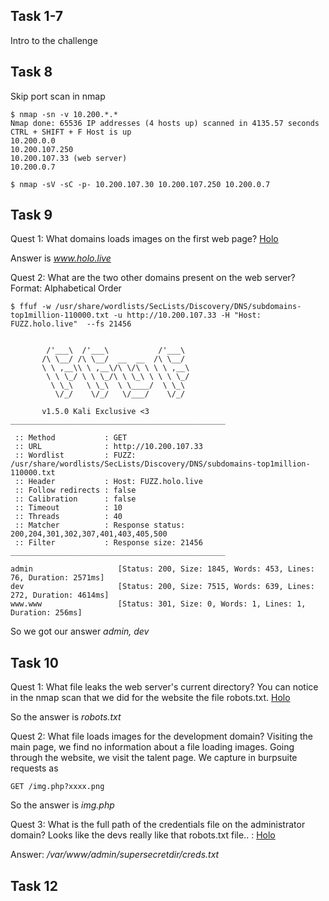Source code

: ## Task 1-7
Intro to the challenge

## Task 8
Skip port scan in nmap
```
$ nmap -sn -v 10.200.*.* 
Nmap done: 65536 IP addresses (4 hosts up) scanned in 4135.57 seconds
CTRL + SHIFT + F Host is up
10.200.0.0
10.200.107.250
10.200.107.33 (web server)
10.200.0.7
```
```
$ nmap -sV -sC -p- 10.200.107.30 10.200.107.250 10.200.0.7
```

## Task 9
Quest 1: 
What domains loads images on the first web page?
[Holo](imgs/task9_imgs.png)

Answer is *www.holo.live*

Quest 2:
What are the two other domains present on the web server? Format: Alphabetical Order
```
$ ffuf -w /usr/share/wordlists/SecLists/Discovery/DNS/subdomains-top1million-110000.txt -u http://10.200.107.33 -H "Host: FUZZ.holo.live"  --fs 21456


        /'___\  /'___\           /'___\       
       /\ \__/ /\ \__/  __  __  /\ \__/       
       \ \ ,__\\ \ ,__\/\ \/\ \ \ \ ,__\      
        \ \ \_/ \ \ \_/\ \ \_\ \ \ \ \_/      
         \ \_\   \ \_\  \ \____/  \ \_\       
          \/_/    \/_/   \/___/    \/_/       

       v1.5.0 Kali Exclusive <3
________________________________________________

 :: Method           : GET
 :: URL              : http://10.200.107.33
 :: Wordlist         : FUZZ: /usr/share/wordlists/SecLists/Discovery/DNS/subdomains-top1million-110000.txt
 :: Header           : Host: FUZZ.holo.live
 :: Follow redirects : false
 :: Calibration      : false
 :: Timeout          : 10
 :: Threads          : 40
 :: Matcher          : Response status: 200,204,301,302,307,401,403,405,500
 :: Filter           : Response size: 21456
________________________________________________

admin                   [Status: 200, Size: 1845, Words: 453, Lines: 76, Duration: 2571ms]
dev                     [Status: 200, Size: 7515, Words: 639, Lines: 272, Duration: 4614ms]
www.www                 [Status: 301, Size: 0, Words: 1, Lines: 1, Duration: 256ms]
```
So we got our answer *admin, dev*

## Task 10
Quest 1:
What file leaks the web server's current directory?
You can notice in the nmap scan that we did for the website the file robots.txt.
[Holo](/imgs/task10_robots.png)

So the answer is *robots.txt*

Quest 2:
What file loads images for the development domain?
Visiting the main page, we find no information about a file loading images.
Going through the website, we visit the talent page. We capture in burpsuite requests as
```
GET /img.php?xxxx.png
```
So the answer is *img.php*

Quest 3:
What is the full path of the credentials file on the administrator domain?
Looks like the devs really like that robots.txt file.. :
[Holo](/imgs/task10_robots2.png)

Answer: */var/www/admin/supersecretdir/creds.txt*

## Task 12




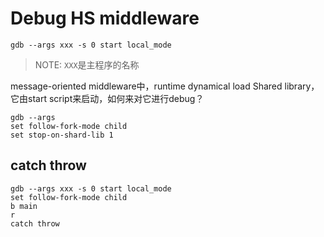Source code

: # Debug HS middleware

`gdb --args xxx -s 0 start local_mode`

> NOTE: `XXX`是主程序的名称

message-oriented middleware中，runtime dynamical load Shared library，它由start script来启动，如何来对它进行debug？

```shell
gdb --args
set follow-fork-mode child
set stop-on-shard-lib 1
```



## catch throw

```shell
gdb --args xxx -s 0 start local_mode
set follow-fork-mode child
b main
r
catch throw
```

------------------------------------

**Exercise goal:** Restate word for word the entries above, starting at the line with "Skip port scan in nmap" and ending at the line with "So the answer is *img.php*", inclusive, and no others.

**Response area:**
Skip port scan in nmap
```
$ nmap -sn -v 10.200.*.* 
Nmap done: 65536 IP addresses (4 hosts up) scanned in 4135.57 seconds
CTRL + SHIFT + F Host is up
10.200.0.0
10.200.107.250
10.200.107.33 (web server)
10.200.0.7
```
```
$ nmap -sV -sC -p- 10.200.107.30 10.200.107.250 10.200.0.7
```

## Task 9
Quest 1: 
What domains loads images on the first web page?
[Holo](imgs/task9_imgs.png)

Answer is *www.holo.live*

Quest 2:
What are the two other domains present on the web server? Format: Alphabetical Order
```
$ ffuf -w /usr/share/wordlists/SecLists/Discovery/DNS/subdomains-top1million-110000.txt -u http://10.200.107.33 -H "Host: FUZZ.holo.live"  --fs 21456


        /'___\  /'___\           /'___\       
       /\ \__/ /\ \__/  __  __  /\ \__/       
       \ \ ,__\\ \ ,__\/\ \/\ \ \ \ ,__\      
        \ \ \_/ \ \ \_/\ \ \_\ \ \ \ \_/      
         \ \_\   \ \_\  \ \____/  \ \_\       
          \/_/    \/_/   \/___/    \/_/       

       v1.5.0 Kali Exclusive <3
________________________________________________

 :: Method           : GET
 :: URL              : http://10.200.107.33
 :: Wordlist         : FUZZ: /usr/share/wordlists/SecLists/Discovery/DNS/subdomains-top1million-110000.txt
 :: Header           : Host: FUZZ.holo.live
 :: Follow redirects : false
 :: Calibration      : false
 :: Timeout          : 10
 :: Threads          : 40
 :: Matcher          : Response status: 200,204,301,302,307,401,403,405,500
 :: Filter           : Response size: 21456
________________________________________________

admin                   [Status: 200, Size: 1845, Words: 453, Lines: 76, Duration: 2571ms]
dev                     [Status: 200, Size: 7515, Words: 639, Lines: 272, Duration: 4614ms]
www.www                 [Status: 301, Size: 0, Words: 1, Lines: 1, Duration: 256ms]
```
So we got our answer *admin, dev*

## Task 10
Quest 1:
What file leaks the web server's current directory?
You can notice in the nmap scan that we did for the website the file robots.txt.
[Holo](/imgs/task10_robots.png)

So the answer is *robots.txt*

Quest 2:
What file loads images for the development domain?
Visiting the main page, we find no information about a file loading images.
Going through the website, we visit the talent page. We capture in burpsuite requests as
```
GET /img.php?xxxx.png
```
So the answer is *img.php*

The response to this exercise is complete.